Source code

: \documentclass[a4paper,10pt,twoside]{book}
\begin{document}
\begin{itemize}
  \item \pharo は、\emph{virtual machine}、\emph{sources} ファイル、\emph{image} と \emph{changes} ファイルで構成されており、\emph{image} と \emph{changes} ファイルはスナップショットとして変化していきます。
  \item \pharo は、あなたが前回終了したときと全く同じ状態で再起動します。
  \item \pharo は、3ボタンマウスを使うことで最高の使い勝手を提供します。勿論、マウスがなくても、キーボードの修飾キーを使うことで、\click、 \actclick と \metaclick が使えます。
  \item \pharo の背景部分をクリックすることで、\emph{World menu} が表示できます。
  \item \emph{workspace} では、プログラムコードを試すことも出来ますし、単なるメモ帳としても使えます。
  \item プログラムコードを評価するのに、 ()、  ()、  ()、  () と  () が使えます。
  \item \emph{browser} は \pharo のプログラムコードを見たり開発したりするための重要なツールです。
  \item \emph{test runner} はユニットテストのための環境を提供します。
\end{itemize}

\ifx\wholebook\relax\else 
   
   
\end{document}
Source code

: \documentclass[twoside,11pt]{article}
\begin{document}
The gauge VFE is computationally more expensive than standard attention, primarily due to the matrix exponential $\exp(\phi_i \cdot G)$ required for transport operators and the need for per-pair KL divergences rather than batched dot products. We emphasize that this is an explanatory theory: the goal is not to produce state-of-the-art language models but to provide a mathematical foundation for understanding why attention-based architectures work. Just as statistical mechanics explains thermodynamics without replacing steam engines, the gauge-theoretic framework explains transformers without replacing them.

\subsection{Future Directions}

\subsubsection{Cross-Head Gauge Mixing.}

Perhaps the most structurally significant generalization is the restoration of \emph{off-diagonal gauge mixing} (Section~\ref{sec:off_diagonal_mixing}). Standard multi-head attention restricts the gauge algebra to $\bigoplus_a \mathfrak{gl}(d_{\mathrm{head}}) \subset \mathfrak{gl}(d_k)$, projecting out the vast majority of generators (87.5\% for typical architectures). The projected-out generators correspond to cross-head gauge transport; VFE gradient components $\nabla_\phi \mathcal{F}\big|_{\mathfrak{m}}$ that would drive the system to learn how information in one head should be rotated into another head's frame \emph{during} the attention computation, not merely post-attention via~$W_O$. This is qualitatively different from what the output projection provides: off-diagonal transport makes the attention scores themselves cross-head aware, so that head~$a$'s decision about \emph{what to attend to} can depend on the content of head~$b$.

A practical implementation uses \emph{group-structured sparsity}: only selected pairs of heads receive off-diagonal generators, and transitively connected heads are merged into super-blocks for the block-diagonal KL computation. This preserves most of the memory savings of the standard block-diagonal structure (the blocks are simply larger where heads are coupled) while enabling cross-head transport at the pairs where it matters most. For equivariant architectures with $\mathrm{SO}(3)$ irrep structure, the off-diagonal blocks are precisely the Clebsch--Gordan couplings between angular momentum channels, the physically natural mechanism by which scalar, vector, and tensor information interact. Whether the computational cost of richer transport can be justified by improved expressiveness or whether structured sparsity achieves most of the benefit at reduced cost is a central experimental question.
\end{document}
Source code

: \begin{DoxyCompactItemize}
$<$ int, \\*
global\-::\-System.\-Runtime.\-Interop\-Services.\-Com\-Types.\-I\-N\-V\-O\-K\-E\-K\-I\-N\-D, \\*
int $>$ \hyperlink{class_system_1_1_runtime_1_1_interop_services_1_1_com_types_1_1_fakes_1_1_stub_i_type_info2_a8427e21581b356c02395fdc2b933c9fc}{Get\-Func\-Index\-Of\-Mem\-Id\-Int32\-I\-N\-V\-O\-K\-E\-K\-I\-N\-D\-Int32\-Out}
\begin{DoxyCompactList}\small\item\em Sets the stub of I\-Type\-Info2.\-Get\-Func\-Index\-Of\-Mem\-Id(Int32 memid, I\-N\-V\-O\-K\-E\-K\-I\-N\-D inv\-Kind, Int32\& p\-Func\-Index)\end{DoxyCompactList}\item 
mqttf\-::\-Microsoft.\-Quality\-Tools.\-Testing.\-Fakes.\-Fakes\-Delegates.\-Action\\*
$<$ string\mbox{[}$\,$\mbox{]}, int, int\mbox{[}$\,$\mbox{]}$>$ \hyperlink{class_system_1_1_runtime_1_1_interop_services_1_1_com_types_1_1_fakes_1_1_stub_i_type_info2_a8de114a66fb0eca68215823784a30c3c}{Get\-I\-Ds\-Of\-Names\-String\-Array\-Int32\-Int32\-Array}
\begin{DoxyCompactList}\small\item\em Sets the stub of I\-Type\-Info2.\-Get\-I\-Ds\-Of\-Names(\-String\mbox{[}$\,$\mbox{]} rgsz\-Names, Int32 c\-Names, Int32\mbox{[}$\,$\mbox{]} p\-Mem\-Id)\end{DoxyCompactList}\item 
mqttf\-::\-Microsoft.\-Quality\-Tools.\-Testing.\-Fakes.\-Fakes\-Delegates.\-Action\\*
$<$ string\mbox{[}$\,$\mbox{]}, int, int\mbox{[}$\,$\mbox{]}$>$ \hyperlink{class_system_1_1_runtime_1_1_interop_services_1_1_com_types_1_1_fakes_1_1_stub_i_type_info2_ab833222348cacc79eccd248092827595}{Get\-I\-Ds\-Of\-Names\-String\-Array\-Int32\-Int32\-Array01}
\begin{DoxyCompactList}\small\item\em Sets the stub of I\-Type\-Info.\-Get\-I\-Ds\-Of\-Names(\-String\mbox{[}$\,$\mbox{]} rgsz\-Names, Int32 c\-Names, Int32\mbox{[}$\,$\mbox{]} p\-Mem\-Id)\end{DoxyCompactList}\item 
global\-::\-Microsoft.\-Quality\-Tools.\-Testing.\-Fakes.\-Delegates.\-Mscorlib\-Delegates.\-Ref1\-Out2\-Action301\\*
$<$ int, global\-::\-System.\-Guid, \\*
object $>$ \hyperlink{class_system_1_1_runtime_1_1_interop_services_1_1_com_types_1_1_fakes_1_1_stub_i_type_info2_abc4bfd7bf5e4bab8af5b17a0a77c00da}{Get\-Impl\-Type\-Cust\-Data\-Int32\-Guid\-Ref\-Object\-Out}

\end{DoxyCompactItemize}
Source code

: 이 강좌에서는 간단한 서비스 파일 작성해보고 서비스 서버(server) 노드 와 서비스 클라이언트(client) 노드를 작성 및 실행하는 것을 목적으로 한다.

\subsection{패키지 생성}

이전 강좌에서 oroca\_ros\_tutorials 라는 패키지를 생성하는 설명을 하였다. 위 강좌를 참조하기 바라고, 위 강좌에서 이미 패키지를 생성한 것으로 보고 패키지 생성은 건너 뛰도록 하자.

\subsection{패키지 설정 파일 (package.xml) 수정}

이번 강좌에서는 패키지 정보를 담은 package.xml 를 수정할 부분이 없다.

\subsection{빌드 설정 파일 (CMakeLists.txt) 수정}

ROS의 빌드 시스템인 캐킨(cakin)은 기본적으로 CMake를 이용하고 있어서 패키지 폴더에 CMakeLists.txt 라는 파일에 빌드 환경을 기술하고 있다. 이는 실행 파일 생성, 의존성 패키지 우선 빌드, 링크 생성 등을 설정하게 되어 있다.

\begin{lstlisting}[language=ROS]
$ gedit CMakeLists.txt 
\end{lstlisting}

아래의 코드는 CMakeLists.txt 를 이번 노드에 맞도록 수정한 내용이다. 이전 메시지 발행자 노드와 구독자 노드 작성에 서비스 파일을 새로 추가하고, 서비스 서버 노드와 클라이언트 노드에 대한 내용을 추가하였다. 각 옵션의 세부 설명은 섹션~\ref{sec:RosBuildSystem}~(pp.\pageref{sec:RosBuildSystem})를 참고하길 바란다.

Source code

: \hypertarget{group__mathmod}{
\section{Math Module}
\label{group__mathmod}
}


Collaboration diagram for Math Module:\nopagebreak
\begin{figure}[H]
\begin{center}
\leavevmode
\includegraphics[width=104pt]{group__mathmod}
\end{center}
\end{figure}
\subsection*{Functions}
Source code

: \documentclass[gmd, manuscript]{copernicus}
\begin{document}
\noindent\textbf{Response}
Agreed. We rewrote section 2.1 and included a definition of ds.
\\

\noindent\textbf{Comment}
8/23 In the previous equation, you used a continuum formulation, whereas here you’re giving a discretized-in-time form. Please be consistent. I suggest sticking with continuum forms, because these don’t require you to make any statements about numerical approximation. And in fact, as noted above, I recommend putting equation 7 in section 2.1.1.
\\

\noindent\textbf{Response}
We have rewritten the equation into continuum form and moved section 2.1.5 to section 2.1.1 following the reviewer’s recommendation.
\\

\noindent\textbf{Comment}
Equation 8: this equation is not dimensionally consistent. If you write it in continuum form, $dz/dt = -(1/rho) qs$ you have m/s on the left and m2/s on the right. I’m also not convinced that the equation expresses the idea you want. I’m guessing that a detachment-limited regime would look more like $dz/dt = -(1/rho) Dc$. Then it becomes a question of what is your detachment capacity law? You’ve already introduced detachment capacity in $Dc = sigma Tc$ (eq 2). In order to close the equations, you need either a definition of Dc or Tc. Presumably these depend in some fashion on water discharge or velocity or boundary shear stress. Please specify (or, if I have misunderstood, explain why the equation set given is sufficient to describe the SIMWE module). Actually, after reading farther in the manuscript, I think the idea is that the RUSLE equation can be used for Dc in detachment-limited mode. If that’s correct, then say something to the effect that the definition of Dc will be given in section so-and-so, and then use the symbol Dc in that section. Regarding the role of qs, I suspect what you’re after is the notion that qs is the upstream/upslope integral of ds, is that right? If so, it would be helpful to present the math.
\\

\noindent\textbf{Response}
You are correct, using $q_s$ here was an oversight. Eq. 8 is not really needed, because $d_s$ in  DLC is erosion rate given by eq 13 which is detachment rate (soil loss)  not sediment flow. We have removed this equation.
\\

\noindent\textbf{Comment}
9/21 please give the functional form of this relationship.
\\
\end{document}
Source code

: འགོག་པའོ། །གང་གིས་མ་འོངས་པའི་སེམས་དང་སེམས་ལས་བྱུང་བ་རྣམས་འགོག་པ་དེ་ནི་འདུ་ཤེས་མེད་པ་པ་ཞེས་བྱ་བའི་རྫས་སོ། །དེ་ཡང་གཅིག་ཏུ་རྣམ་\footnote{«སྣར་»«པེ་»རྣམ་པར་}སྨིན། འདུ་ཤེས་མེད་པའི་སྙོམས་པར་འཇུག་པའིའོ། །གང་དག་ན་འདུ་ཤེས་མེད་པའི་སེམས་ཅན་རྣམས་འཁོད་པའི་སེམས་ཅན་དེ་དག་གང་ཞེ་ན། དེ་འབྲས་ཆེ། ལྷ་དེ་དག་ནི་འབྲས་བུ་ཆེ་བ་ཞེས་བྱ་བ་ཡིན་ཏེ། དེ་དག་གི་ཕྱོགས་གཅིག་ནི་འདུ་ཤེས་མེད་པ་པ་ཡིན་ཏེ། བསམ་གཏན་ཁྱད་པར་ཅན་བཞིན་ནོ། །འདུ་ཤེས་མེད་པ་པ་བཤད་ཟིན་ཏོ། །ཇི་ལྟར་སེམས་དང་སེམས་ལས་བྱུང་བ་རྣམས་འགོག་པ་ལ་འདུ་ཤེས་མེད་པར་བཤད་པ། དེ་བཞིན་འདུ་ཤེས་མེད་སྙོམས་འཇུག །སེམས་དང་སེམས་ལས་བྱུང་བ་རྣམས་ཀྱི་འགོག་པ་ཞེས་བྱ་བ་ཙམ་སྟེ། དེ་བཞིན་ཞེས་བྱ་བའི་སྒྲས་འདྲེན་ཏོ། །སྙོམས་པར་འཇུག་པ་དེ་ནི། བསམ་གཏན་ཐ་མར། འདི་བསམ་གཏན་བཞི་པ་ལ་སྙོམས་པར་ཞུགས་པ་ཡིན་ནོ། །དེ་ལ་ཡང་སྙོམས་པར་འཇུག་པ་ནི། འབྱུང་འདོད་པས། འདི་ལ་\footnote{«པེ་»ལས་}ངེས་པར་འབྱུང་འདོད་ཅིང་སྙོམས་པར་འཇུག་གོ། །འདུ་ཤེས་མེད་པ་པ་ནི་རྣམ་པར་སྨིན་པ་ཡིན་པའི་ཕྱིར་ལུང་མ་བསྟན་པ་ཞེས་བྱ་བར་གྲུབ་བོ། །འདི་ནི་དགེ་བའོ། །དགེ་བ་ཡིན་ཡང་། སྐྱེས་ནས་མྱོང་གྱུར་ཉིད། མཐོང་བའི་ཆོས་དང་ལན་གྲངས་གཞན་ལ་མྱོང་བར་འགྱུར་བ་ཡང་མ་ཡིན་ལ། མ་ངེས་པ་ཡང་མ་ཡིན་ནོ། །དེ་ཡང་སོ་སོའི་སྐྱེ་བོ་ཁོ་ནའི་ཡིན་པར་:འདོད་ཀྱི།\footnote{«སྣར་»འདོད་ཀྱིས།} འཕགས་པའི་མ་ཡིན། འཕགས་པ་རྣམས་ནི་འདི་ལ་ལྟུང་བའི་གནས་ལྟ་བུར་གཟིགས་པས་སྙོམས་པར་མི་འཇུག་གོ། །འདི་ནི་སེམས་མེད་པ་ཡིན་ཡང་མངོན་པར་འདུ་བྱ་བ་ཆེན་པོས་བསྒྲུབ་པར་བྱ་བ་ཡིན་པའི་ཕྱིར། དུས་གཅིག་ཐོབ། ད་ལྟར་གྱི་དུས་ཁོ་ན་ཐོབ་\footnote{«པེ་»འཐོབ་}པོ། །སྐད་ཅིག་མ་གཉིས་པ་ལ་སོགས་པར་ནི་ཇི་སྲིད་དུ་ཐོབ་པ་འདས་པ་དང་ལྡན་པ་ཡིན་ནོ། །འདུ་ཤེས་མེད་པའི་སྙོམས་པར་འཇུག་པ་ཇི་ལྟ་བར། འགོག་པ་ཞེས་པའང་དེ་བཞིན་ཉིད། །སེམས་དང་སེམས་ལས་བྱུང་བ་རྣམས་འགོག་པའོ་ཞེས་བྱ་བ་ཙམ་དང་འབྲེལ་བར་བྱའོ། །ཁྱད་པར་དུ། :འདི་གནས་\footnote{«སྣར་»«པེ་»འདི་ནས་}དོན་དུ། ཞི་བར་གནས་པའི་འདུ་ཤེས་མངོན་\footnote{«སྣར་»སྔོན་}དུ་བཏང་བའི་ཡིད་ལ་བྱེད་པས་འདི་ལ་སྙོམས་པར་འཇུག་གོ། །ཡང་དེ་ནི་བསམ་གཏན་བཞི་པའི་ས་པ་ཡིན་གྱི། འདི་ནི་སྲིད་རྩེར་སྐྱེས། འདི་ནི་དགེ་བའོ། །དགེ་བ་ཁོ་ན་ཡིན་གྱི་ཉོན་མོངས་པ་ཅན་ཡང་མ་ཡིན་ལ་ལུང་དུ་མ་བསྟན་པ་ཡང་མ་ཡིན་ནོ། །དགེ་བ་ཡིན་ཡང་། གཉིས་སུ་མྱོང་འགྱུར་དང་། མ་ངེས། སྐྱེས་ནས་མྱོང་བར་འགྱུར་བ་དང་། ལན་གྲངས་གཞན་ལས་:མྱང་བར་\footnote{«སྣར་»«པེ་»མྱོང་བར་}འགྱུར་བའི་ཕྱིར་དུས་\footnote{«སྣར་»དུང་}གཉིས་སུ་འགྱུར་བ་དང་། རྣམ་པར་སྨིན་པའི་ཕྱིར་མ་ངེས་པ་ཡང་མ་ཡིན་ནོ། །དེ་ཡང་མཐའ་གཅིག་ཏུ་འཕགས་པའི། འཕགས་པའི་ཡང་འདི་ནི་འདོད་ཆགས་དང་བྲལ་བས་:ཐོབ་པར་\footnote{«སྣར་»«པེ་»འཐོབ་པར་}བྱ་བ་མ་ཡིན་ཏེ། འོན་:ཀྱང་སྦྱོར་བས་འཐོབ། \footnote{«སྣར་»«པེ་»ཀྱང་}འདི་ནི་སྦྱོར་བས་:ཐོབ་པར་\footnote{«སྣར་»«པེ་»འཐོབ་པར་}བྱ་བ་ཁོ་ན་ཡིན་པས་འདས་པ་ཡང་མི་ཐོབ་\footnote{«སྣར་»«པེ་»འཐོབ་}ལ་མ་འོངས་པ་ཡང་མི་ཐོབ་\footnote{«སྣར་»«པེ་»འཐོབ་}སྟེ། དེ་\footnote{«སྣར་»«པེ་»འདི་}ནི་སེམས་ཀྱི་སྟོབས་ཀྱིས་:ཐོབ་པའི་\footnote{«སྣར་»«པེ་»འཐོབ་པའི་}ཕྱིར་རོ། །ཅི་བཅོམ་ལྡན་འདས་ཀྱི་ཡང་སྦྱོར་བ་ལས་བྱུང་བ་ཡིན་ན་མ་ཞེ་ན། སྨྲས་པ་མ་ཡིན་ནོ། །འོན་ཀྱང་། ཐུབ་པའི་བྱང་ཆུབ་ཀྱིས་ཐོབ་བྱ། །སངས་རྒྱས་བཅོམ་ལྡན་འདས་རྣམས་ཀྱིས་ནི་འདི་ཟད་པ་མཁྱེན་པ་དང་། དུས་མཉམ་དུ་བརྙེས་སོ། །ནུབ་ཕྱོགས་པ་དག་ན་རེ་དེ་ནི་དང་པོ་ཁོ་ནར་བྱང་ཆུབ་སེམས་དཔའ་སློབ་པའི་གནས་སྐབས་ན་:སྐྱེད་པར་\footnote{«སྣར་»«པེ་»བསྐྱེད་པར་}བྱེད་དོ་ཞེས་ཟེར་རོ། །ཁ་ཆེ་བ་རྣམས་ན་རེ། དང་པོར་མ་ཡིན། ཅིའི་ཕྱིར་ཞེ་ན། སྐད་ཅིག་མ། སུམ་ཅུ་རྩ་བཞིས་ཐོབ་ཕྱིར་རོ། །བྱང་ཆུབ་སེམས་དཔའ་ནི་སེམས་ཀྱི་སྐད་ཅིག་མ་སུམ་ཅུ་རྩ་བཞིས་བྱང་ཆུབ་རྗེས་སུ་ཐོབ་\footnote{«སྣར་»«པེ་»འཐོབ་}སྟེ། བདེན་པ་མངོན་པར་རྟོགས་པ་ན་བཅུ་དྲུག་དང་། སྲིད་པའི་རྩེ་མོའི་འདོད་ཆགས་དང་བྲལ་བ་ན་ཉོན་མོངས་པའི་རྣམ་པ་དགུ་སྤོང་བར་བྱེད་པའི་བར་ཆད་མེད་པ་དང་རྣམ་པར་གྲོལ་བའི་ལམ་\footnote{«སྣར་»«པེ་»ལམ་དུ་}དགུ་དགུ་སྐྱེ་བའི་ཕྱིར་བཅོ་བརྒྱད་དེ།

+-------+

- Work request -
Which lines of the entries above contain the string "클라이언트"? Copy each one.

- Finished exercise -
: 이 강좌에서는 간단한 서비스 파일 작성해보고 서비스 서버(server) 노드 와 서비스 클라이언트(client) 노드를 작성 및 실행하는 것을 목적으로 한다.
아래의 코드는 CMakeLists.txt 를 이번 노드에 맞도록 수정한 내용이다. 이전 메시지 발행자 노드와 구독자 노드 작성에 서비스 파일을 새로 추가하고, 서비스 서버 노드와 클라이언트 노드에 대한 내용을 추가하였다. 각 옵션의 세부 설명은 섹션~\ref{sec:RosBuildSystem}~(pp.\pageref{sec:RosBuildSystem})를 참고하길 바란다.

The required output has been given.